Per la Commissione UE, il Green Deal viene presentato così: I cambiamenti climatici e il degrado ambientale costituiscono una minaccia enorme per l’Europa e per il mondo. Per superare queste sfide, il Green Deal europeo trasformerà l’UE in una economia moderna, efficiente sotto il profilo delle risorse e competitività, garantendo che: 1) nel 2050 non siano più generate emissioni nette di gas a effetto serra; 2) la crescita economica venga dissociata dall’uso delle risorse; 3) nessuna persona e nessun luogo siano trascurati”.
Uno sguardo futuribile. Un tracciato che pare non guardi fino in fondo la realtà ma disegni una avventura umana con poco realismo. Non esistono politici, nazioni, che da soli riescono ad incidere fino a questo punto.
La nota più importante non è segnalare il Green Deal culturale con obiettivi specifici, pena il creare un libro di sogni che viene sfogliato solo in Europa. La Transizione Ambientale ed energetica è una questione mondiale ed è una questione più grande del Green Deal.

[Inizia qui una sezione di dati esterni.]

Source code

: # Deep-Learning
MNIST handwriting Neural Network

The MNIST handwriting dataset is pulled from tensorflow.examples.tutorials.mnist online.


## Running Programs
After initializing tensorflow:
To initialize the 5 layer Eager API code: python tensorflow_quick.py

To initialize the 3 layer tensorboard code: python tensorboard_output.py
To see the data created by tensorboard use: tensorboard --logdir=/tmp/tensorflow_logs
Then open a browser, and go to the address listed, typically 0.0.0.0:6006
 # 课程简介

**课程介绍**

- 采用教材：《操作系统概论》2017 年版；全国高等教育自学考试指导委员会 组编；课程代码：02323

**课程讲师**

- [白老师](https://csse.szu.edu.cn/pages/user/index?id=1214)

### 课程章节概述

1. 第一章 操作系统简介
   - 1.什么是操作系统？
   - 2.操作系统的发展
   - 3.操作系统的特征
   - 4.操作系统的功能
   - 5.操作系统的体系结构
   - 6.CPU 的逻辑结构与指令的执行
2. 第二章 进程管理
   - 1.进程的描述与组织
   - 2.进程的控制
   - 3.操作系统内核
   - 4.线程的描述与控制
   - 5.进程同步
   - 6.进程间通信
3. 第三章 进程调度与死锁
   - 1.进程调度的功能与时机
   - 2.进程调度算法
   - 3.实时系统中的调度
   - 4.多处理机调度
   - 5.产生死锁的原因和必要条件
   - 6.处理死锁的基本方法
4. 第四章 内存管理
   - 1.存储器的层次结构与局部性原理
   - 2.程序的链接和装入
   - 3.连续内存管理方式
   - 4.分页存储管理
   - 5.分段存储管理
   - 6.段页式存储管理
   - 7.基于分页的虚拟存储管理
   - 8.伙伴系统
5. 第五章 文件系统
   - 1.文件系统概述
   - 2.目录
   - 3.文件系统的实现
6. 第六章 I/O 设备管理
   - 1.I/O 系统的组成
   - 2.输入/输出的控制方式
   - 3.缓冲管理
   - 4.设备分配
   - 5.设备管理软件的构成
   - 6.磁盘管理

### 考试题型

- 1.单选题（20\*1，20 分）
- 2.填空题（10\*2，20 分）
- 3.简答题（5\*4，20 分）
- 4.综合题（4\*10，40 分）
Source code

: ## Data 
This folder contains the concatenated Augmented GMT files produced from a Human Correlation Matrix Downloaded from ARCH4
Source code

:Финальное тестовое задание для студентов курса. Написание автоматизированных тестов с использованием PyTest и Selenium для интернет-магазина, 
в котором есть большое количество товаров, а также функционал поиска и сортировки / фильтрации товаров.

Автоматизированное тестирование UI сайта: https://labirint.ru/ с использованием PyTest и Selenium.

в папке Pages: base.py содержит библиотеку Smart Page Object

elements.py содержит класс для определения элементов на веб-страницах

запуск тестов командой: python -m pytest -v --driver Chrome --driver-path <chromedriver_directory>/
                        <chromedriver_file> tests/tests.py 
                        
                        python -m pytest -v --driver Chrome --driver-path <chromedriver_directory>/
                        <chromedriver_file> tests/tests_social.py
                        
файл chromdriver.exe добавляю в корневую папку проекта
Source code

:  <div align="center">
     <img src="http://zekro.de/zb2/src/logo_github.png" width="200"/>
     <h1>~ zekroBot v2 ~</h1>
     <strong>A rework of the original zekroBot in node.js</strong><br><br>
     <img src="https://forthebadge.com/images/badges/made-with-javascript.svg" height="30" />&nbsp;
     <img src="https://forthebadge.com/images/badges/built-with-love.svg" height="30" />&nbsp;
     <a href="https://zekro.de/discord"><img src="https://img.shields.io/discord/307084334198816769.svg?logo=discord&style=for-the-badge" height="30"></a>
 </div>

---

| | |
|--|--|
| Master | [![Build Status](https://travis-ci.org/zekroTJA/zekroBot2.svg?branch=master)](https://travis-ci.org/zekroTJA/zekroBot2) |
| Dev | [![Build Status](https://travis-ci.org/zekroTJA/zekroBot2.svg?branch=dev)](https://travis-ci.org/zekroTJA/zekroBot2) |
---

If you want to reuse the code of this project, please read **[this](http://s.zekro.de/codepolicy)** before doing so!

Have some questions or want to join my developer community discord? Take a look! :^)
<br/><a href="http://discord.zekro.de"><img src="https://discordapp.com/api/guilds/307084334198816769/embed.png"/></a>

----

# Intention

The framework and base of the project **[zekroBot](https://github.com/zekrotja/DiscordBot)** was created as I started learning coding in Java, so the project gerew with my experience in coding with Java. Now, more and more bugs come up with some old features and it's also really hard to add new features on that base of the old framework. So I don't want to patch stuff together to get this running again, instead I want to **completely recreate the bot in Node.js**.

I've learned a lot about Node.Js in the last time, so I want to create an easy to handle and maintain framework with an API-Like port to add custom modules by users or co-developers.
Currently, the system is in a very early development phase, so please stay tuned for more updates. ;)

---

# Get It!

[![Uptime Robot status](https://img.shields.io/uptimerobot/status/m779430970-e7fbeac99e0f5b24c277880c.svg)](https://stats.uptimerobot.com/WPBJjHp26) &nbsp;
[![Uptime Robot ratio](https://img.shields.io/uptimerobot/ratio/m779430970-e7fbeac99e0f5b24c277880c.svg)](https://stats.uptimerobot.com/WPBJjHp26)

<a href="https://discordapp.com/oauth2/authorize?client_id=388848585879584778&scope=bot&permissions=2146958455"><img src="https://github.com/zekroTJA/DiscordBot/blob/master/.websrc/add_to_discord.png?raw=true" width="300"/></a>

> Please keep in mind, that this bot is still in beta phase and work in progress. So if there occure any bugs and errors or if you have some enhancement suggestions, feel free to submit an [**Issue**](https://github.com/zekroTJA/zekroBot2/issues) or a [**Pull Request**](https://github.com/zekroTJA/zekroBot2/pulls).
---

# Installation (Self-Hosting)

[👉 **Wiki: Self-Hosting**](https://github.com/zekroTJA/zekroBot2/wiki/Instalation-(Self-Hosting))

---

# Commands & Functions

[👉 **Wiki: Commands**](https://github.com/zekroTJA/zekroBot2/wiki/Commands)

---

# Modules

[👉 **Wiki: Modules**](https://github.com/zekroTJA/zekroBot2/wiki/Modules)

Lo dice la realtà, lo manifestano le crisi climatiche, e l’urlo della morte che proviene da tante parti del mondo. Li vediamo i dibattiti in TV ogni giorno. Scarnificano il vissuto di tutti, ricercando un consenso sterile. C’è la tensione ad avare tutte le ragioni perché si hanno tutte le informazioni da tutti i centri che danno idee e ragioni.
E’ il degrado della politica: non sa dare la pace, mostra i limiti nelle relazioni umane e tra gli stati: è timida nella coesione e nella decisione. Dopo la seconda guerra mondiale non siamo stati capaci di pensare alla convivenza pacifica in alcun istante dopo la fine delle ostilità. La guerra è sempre continuata.
La guerra continua da allora a pezzi (come dice il Papa).
Così come il degrado ambientale ha origini lontane nel tempo: nasce con l’idea illuministica e modernista dell’uomo padrone del creato.
A che serve discutere fino a dilaniarsi di rabbia quando la partita è perduta culturalmente?
Il dato più interessante è il degrado educativo: è l’origine del vero degrado della nostra civiltà.
Il che significa: l’incapacità di relazione tra persone, la propensione alla divisione e l’affermarsi di idee particolari, legate ad ideologie ormai compromesse.
L’imposizione del proprio parere e l’uso della legge per fini di parte.
Le voglie diventano diritti, così come le incapacità si pongono come misura cui attenersi come diritto naturale.
Scriveva Barbara Stefanelli. “Siamo sicuri che il welfare pubblico continuerà a tutelarci durante la transizione?”
No cara Barbara! Non solo il welfare non ci tutela ma guardiamoci attorno: chi potrebbe farlo?
Da una parte una pressione esasperata dettata dai propri bisogni divenuti diritti, dall’altra l’impossibilità di corrispondere da parte di persone ed Enti.
Il Welfare è in mano a gente limitata con risorse limitate.
Il limite umano non lo si può cancellare, né ignorare: è la realtà che lo impone.